“Hebben muggen een hart?” De blonde vierdegroeper kruipt naast me. Het antwoord daarop heb ik niet. Ik weet op dit punt niet eens welke dag het is. Ons bed, te midden van een arsenaal aan verhuisdozen is het enige dat nog doet denken aan de slaapkamer die het ooit was. Nog voordat ik mijn Winkler Prins op het witte paard aan de andere kant naast me kan raadplegen, is de blonde alweer vertrokken naar beneden, waar hij ongetwijfeld broedt op de volgende levensvraag.

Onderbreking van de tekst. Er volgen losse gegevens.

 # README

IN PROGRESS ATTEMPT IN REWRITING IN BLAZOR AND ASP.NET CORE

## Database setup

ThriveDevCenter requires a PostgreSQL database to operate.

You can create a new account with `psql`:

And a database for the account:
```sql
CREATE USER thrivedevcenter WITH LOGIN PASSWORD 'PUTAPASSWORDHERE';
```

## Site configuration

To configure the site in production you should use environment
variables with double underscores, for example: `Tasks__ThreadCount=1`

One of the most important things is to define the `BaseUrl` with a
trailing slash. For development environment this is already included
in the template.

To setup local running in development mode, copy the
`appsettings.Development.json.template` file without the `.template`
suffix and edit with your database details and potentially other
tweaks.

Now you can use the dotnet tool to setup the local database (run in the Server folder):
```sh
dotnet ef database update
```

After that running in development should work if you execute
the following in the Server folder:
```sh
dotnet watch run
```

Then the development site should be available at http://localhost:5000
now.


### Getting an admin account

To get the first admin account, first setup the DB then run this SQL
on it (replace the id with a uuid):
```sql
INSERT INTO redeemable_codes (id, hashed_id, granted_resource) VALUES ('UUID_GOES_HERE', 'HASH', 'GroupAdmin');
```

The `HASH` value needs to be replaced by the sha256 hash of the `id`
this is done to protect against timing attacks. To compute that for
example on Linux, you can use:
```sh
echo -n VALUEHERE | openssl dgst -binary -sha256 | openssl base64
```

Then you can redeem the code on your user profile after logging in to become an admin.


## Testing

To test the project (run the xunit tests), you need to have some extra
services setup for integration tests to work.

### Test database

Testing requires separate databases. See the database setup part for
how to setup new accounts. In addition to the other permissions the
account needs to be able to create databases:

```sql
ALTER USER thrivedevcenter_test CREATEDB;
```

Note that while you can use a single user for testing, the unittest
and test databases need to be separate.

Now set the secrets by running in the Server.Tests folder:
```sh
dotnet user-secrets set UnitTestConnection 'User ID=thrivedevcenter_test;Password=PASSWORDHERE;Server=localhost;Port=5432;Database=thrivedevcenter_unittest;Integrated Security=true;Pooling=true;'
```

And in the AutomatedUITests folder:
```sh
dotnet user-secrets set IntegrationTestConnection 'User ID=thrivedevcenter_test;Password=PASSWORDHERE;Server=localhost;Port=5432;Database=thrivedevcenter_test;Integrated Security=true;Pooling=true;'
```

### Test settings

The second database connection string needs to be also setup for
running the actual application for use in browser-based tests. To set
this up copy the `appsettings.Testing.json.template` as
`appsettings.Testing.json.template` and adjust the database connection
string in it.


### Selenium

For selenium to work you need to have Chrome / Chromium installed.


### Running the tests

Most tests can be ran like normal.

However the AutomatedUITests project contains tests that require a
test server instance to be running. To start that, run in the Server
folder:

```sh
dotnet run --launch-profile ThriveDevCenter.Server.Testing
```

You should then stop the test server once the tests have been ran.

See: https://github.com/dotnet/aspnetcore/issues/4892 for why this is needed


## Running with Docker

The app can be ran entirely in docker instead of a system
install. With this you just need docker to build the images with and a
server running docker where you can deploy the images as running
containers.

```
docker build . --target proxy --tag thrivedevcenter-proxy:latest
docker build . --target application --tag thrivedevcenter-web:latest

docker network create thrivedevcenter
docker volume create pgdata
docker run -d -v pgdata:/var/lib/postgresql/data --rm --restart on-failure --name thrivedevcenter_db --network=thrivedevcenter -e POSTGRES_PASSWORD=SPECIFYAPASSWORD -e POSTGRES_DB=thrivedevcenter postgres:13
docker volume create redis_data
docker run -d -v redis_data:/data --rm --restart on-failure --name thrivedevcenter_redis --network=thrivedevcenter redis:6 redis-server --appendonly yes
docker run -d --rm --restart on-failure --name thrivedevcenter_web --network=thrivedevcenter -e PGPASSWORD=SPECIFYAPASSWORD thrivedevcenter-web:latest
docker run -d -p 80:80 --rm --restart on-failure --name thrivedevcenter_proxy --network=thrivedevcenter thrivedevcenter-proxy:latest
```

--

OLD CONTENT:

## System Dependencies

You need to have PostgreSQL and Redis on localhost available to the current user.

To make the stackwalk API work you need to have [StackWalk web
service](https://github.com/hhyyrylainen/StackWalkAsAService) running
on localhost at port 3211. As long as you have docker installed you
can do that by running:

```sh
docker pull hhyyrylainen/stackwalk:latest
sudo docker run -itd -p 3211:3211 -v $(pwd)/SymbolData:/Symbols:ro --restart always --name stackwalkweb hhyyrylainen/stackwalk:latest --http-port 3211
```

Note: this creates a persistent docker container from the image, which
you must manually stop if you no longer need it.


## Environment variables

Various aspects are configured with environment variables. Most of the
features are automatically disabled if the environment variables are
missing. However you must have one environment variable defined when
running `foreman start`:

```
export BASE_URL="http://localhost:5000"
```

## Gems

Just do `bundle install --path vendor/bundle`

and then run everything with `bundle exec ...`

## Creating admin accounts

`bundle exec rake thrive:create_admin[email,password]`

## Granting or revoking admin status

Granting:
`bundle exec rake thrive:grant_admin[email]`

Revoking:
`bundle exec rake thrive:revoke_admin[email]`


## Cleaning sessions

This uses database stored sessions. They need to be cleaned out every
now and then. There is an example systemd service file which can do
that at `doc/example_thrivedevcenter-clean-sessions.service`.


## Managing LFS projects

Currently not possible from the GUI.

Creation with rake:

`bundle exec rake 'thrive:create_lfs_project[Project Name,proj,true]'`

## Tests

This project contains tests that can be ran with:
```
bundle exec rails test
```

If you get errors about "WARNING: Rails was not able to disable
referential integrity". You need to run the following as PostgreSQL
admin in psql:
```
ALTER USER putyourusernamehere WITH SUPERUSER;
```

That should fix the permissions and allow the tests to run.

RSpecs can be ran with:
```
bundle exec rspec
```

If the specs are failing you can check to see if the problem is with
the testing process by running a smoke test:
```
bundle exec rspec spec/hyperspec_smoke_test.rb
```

Alsof mijn gebeden verhoord werden, hangt er diezelfde middag een voor mij ondefinieerbaar object in het stopcontact. Ik bekijk het van alle kanten, maar kan er werkelijk geen kaas van maken. Als het toch kaas zou kunnen maken, dacht ik nog, mijn lippen aflikkend. Mijn wederhelft weet als geen ander dat ik elke vorm van nieuwe technologie als het volgende wereldwonder benader en aanschouwt het geheel met een tikje meelij. Het moet eruit hebben gezien als een maki in de jungle die de camera van de natuurdocumentaire filmmakers bestudeert, want hij laat me niet langer in het ongewisse. “Hey Google!” roept mijn man naar het ding. “Hoe haal ik een Ikea kast uit elkaar?” De mevrouw in het ding voorziet hem van enkele bruikbare tips en ik ben door het dolle heen. Ook al weet ik dat het al jaren in allerlei vormen bestaat, ik gebruikte het nooit en ben dus hartstikke onder de indruk.
Tegen de avond word ik opgeschrikt door een schelle gil, gevolgd door driftig huilen. Ik ren van kookpot naar woonkamer en tref de twee blonde broers kinderlijk knokkend naast een ineengestort blokkenbouwwerk. Na ingrijpen en troosten hollen ze al lachend naar buiten en blijf ik achter met een wat zwaarmoedig gevoel. ‘Hey Google,’ probeer ik. ‘Hoe hou ik alle ballen in de lucht?’ De mevrouw in het ding lepelt locaties van jongleerworkshops op als ik terug sjok naar de inmiddels verlepte bonen.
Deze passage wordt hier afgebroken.